▶ _WHAT YOU NEED TO DO_
What you return must match the records word for word, except that pictures are dropped.
══ TASK MATERIAL
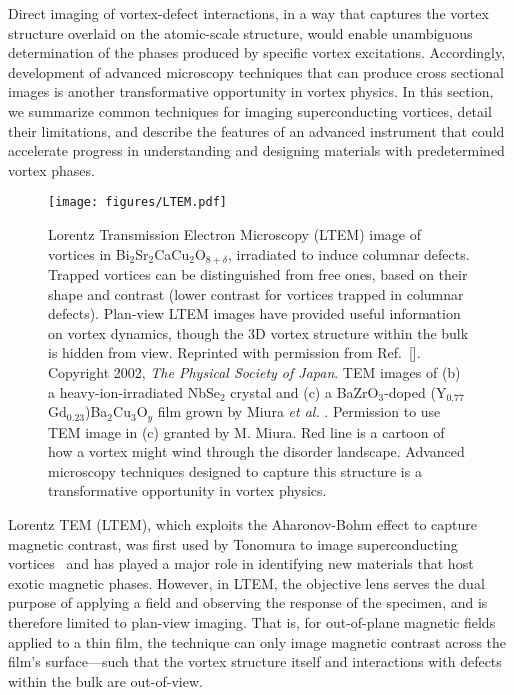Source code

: \documentclass[%
 aip,
 amsmath,amssymb,
 reprint,%
floatfix]{revtex4-1}
\begin{document}
Direct imaging of vortex-defect interactions, in a way that captures the vortex structure overlaid on the atomic-scale structure, would enable unambiguous determination of the phases produced by specific vortex excitations. Accordingly, development of advanced microscopy techniques that can produce cross sectional images is another transformative opportunity in vortex physics.  In this section, we summarize common techniques for imaging superconducting vortices, detail their limitations, and describe the features of an advanced instrument that could accelerate progress in understanding and designing materials with predetermined vortex phases.



\begin{figure}
\texttt{[image: figures/LTEM.pdf]}
\caption{Lorentz Transmission Electron Microscopy (LTEM) image of vortices in Bi$_2$Sr$_2$CaCu$_2$O$_{8+\delta}$, irradiated to induce columnar defects. Trapped vortices can be distinguished from free ones, based on their shape and contrast (lower contrast for vortices trapped in columnar defects). Plan-view LTEM images have provided useful information on vortex dynamics, though the 3D vortex structure within the bulk is hidden from view. Reprinted with permission from Ref.~[].  Copyright 2002, \emph{The Physical Society of Japan}. TEM images of (b) a heavy-ion-irradiated NbSe$_2$ crystal\cite{Eley2018} and (c) a BaZrO$_3$-doped (Y$_{0.77}$Gd$_{0.23}$)Ba$_2$Cu$_3$O$_y$ film grown by Miura \textit{et al.} \cite{Miura2013k}. Permission to use TEM image in (c) granted by M. Miura.  Red line is a cartoon of how a vortex might wind through the disorder landscape. Advanced microscopy techniques designed to capture this structure is a transformative opportunity in vortex physics. \label{fig:vortexstructuresTEM}}
\end{figure}



Lorentz TEM (LTEM), which exploits the Aharonov-Bohm effect to capture magnetic contrast, was first used by Tonomura to image superconducting vortices~\cite{Tonomura2006} and has played a major role in identifying new materials that host exotic magnetic phases.  However, in LTEM, the objective lens serves the dual purpose of applying a field and observing the response of the specimen, and is therefore limited to plan-view imaging. That is, for out-of-plane magnetic fields applied to a thin film, the technique can only image magnetic contrast across the film’s surface---such that the vortex structure itself and interactions with defects within the bulk are out-of-view.
\end{document}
════
▶ _SOLUTION BELOW_
Source code

: \documentclass[%
 aip,
 amsmath,amssymb,
 reprint,%
floatfix]{revtex4-1}
\begin{document}
Direct imaging of vortex-defect interactions, in a way that captures the vortex structure overlaid on the atomic-scale structure, would enable unambiguous determination of the phases produced by specific vortex excitations. Accordingly, development of advanced microscopy techniques that can produce cross sectional images is another transformative opportunity in vortex physics.  In this section, we summarize common techniques for imaging superconducting vortices, detail their limitations, and describe the features of an advanced instrument that could accelerate progress in understanding and designing materials with predetermined vortex phases.



\begin{figure}
\texttt{[image: figures/LTEM.pdf]}
\caption{Lorentz Transmission Electron Microscopy (LTEM) image of vortices in Bi$_2$Sr$_2$CaCu$_2$O$_{8+\delta}$, irradiated to induce columnar defects. Trapped vortices can be distinguished from free ones, based on their shape and contrast (lower contrast for vortices trapped in columnar defects). Plan-view LTEM images have provided useful information on vortex dynamics, though the 3D vortex structure within the bulk is hidden from view. Reprinted with permission from Ref.~[].  Copyright 2002, \emph{The Physical Society of Japan}. TEM images of (b) a heavy-ion-irradiated NbSe$_2$ crystal\cite{Eley2018} and (c) a BaZrO$_3$-doped (Y$_{0.77}$Gd$_{0.23}$)Ba$_2$Cu$_3$O$_y$ film grown by Miura \textit{et al.} \cite{Miura2013k}. Permission to use TEM image in (c) granted by M. Miura.  Red line is a cartoon of how a vortex might wind through the disorder landscape. Advanced microscopy techniques designed to capture this structure is a transformative opportunity in vortex physics. \label{fig:vortexstructuresTEM}}
\end{figure}



Lorentz TEM (LTEM), which exploits the Aharonov-Bohm effect to capture magnetic contrast, was first used by Tonomura to image superconducting vortices~\cite{Tonomura2006} and has played a major role in identifying new materials that host exotic magnetic phases.  However, in LTEM, the objective lens serves the dual purpose of applying a field and observing the response of the specimen, and is therefore limited to plan-view imaging. That is, for out-of-plane magnetic fields applied to a thin film, the technique can only image magnetic contrast across the film’s surface---such that the vortex structure itself and interactions with defects within the bulk are out-of-view.
\end{document}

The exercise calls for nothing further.